Advento, de Gunnar Gunnarsson, publicado em 1936, é um grande clássico moderno da literatura europeia, de um autor que a par do nobelizado Halldór Laxness ocupa um lugar de topo na literatura islandesa, que nos chega com chancela da Cavalo de Ferro e tradução de João Reis (como é habitual com os autores nórdicos). E é justamente de montanhas que nos fala este livro. Uma história aparentemente singela, que se poderia resumir em poucas palavras, e que se lê em poucas páginas, e que no entanto ressoa a tanto, das sagas antigas aos grandes clássicos da literatura universal – inclusivamente terá inspirado Hemingway a escrever O Velho e o Mar. A história de um homem perante as adversidades da natureza e a grandeza do mundo.
Há 27 anos que, todos os anos, no primeiro domingo de Advento, Benedikt, um homem simples, com 54 anos, ruma às montanhas. Tinha justamente 27 anos quando empreendeu pela primeira vez essa travessia (que aqui se reveste de contornos alegóricos, poéticos) rumo ao deserto branco, a uma possível morte num lugar inóspito e parco em recursos, evitado por todos os que ali vivem. Benedikt não é, contudo, um homem solitário. Tem por companhia os seus dois fiéis animais, um cão e um carneiro, Leão e Nodoso, que com ele compõem «a trindade» – animais que naturalmente não falam, mas que comunicam com ele e são retratados no livro, e estimados pela comunidade, quase como se se tratassem de homens, apenas parcos de palavras, como aliás o próprio protagonista.

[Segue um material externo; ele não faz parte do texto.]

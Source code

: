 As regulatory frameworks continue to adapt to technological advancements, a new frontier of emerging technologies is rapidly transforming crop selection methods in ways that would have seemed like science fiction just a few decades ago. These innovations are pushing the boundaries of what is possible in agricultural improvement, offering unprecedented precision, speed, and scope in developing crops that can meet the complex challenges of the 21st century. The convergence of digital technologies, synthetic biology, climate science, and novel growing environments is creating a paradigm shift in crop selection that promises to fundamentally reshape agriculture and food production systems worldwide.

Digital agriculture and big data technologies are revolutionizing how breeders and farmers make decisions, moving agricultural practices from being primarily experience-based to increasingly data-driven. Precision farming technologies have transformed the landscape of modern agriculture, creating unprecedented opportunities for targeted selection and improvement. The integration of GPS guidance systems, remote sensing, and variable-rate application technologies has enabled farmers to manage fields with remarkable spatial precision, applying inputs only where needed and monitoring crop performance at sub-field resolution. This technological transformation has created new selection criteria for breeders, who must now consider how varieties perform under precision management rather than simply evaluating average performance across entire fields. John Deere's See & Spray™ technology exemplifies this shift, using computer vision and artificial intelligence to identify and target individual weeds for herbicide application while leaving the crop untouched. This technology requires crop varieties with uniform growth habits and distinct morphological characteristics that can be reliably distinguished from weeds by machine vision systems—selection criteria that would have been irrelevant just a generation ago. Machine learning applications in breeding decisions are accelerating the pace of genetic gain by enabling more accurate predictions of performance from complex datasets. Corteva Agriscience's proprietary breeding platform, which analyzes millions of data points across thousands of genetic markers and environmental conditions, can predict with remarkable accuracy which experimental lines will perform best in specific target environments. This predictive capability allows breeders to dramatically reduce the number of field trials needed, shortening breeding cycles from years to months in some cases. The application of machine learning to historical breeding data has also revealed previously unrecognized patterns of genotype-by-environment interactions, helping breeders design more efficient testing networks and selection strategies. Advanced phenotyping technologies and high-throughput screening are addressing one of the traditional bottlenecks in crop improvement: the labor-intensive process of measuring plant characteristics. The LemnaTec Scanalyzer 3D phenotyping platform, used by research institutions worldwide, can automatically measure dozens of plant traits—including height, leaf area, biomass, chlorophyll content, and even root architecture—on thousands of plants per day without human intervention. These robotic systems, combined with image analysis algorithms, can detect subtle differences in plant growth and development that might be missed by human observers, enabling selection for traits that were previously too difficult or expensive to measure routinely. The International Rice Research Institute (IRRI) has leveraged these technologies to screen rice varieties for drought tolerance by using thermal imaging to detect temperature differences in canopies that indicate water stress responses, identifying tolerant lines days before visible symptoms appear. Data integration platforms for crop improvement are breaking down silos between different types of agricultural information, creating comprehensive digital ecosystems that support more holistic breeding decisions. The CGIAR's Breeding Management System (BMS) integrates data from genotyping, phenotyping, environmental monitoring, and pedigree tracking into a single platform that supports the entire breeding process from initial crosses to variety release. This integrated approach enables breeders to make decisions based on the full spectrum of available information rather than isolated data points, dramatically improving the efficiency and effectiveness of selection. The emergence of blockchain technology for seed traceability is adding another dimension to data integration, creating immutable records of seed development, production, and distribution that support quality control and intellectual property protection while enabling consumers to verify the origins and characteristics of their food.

Antes de encetar a sua viagem, Benedikt cruza-se ainda com outras pessoas – ora adjuvantes, ora opontentes (na medida em que o atrasam, ao pedir a sua ajuda), que embora pareçam saber que não o podem demover, não deixam de o alertar – como se aquela pudesse ser a sua última viagem. Um périplo, cumprido religiosamente (e também há aqui leves referências ao texto bíblico), que primeiramente se anuncia apenas como se se tratasse de uma peregrinação ou promessa, mas que é, afinal, uma missão, pois, páginas adiante, constatamos como afinal Benedikt arrisca a sua vida para resgatar ovelhas perdidas nas altas pastagens, prestando um serviço à comunidade.
Um livro que ressoa – a propósito dessa luta contra a fúria da natureza, contra a imensidão branca – tantos outros, desde Frankenstein a Moby Dick (Mandíbula, outro romance, cheio de subtexto, lido justamente antes, explora esse tema de forma brilhante). Há ainda um enriquecedor posfácio do autor Jon Kálman Stefánsson que lança luz sobre o texto, revelando por exemplo como este parte de uma história real, ou de como o autor, que viveu na Dinamarca (na altura, a Islândia era um país pobre, pouco desenvolvido, que pertencia ao Reino da Dinamarca), situava sempre a acção num cenário islandês, embora as suas narrativas façam eco da confusão que grassava na Europa e da incerteza do destino do mundo.
“Porque o homem se agarra às suas coisas, agarra-se a si mesmo e às suas coisas até para lá da morte, e receia perder a vida, a mais real de todas as coisas reais, a mais frágil de todas as coisas frágeis, a mais eterna de todas as coisas eternas (…) Teme a solidão que é a própria condição da sua existência, (…) e teme que Deus se esqueça dele.” (p. 24)
Gunnar Gunnarsson (Valthjofsstadur, 1889 – Reiquiavique, 1975), dos nomes mais importantes da literatura islandesa, é autor de uma extensa obra, entre poesia, romance e teatro, que lhe trouxe fama internacional. Foi, diversas vezes, apontado ao Prémio Nobel de Literatura.
As suas principais obras foram escritas em dinamarquês, incluindo a celebrada autobiografia ficcionada em cinco volumes Kirken paa bjerget [A Igreja na Montanha] (1923-1928), Svartfugl [Pássaro Negro] (1929), ou Advento (1936), e mais tarde traduzidas para islandês pelo próprio autor, que regressou à terra natal em 1939 para aí permanecer até à sua morte.